Tsk, tsk. Isn't that just too bad. But is the NFL really saying it isn't "comfortable" with supporting government efforts to prevent terrorism at the border?
Aiello went on. "The borders, the immigration debate is a very controversial issue, and we were sensitive to any perception we were injecting ourselves into that." The key phrase here is sensitive to "any perception." It becomes clear that the NFL is not focused on the American perception.
The fact is, the ad wasn't "injecting" anything into the immigration debate. The ad's substance concerned not, for example, the pros and cons of "guest worker" programs, but defending the border and upholding the law. And who could be "sensitive" about that? All I can think of, besides terrorists and drug smugglers, is illegal aliens and their families back home. Considering that the NFL hopes to add a Mexican franchise to its roster, maybe Mexico is where the NFL thinks discomfort and sensitivity over "the borders" come from. Which isn't exactly going to win a trophy for being all-American.

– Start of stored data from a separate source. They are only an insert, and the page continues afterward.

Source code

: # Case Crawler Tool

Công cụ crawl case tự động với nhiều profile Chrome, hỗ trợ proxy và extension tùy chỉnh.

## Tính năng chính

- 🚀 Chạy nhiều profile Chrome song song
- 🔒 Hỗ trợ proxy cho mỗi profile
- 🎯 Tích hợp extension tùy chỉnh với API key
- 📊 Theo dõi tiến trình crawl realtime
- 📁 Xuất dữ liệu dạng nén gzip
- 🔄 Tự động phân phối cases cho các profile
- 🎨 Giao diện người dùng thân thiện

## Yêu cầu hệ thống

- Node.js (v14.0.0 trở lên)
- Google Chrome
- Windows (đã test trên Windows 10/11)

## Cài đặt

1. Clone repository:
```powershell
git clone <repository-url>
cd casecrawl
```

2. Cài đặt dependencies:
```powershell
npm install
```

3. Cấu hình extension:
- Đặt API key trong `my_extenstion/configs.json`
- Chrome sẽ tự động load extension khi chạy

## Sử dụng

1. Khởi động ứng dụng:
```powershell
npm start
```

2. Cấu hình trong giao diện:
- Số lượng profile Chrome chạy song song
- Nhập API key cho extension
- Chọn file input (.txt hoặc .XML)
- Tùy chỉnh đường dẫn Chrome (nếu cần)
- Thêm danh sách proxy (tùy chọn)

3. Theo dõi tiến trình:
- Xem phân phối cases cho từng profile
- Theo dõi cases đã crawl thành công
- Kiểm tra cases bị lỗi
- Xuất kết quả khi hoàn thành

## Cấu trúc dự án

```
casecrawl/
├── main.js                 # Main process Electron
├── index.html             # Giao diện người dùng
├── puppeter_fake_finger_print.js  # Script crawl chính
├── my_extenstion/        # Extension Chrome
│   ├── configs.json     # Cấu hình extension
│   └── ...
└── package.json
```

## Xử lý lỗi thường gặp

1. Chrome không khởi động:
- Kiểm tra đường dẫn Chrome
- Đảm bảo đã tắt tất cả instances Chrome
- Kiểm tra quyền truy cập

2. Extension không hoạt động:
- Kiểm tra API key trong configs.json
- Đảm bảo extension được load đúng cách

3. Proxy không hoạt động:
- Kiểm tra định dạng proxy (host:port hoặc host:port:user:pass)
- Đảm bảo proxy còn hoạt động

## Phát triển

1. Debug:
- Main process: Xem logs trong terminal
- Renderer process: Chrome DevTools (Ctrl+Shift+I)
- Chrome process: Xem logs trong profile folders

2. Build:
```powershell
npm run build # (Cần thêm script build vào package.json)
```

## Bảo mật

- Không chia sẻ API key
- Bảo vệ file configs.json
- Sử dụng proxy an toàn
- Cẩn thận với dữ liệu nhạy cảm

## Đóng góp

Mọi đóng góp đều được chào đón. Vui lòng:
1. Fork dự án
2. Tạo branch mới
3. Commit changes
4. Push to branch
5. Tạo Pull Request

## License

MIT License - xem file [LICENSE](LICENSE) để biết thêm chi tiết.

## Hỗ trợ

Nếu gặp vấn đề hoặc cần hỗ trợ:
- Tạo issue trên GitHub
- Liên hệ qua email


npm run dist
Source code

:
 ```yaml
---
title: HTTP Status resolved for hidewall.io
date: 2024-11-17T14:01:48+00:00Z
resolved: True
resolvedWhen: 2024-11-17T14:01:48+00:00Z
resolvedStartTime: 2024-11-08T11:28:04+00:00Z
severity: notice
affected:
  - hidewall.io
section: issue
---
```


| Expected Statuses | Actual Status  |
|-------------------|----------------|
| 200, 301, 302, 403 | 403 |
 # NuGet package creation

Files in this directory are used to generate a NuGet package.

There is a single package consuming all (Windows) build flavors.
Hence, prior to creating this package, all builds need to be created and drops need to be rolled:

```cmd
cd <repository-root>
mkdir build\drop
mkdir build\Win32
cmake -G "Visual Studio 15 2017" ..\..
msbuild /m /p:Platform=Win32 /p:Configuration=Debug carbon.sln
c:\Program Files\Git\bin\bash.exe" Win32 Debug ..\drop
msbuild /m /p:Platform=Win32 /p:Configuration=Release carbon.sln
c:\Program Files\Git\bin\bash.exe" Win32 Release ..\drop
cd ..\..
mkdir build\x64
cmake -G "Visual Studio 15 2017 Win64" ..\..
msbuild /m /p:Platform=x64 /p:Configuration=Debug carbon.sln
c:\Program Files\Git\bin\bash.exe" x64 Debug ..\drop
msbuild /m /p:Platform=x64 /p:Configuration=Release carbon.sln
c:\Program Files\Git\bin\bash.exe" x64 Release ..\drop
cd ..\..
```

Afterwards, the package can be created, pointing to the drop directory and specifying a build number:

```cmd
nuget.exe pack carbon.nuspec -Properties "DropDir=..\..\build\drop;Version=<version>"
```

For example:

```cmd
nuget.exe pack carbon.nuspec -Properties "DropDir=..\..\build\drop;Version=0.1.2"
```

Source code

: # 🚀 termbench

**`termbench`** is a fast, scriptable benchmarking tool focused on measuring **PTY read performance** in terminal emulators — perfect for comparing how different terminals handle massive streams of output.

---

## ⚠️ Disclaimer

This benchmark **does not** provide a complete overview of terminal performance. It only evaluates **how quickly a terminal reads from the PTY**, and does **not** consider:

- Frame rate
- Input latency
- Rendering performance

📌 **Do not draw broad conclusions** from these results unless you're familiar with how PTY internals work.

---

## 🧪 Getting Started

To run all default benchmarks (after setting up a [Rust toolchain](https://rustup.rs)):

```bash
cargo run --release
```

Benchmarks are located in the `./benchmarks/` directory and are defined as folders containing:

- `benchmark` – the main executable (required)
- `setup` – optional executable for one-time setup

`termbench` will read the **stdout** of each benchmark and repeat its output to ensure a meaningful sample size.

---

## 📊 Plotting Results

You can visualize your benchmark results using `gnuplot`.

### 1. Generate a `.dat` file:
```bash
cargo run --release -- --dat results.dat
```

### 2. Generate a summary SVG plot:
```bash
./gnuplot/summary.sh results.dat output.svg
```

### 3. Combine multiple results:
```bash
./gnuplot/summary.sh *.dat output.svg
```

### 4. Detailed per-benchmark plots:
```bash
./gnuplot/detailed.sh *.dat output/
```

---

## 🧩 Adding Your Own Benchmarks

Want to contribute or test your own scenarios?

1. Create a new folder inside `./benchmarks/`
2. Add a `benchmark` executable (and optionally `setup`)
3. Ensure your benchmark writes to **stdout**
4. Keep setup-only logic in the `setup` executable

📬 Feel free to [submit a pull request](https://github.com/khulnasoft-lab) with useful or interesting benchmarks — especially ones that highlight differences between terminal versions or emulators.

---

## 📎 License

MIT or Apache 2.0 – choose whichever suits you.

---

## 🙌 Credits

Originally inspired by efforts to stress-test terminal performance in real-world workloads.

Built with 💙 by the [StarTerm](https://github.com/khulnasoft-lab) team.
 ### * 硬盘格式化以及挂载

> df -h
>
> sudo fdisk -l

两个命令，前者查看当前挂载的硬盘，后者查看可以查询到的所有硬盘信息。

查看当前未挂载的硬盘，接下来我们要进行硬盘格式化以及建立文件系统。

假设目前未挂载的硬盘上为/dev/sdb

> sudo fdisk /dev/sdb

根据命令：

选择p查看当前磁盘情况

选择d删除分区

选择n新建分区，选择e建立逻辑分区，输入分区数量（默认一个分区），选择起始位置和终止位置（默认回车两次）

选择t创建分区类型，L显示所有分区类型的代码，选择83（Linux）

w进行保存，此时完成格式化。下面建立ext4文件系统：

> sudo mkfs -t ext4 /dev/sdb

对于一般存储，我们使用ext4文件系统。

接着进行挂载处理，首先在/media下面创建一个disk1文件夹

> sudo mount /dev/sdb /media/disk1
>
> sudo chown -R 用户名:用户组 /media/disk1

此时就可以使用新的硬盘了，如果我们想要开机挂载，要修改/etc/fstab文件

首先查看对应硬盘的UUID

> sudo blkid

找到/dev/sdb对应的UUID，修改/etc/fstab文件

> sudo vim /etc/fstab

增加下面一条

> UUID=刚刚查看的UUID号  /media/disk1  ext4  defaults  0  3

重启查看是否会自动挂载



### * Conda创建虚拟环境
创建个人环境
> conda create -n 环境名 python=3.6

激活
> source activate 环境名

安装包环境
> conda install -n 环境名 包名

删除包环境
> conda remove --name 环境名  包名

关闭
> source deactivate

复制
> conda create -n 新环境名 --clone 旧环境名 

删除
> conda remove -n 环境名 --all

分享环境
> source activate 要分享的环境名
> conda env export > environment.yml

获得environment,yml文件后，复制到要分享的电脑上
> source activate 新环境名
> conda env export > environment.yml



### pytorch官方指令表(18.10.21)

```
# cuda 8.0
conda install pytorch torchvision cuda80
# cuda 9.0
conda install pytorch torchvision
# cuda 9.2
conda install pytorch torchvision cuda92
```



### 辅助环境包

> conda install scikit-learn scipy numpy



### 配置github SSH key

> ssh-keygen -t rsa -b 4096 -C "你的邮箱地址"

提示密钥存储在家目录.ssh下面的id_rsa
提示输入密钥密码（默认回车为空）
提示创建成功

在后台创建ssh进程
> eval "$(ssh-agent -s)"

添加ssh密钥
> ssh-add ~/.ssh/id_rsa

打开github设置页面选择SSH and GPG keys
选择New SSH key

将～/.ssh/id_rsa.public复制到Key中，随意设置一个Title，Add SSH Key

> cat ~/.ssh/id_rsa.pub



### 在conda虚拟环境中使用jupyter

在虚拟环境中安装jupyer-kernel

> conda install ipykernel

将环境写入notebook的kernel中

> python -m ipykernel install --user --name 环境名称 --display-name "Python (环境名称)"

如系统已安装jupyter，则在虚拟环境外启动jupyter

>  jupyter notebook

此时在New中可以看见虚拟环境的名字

But maybe there's more than a supranational business decision to consider. The NFL has revealed something new about the state of the border in the popular imagination. Even as one large constituency of the country wants to mark our southern border with a fence, making it more tangible, another wants to make the border more elastic, making it less meaningful, even less defensible. This political struggle has had the effect of making the border itself controversial, a development the NFL was somehow mindful of in its decision to rebuff the border agency.
Next question: When a nation's border becomes controversial, how long does its sovereignty last? And what happens to the civilization? All of which is precisely why future historians of American decline shouldn't overlook what didn't happen at Super Bowl XLI.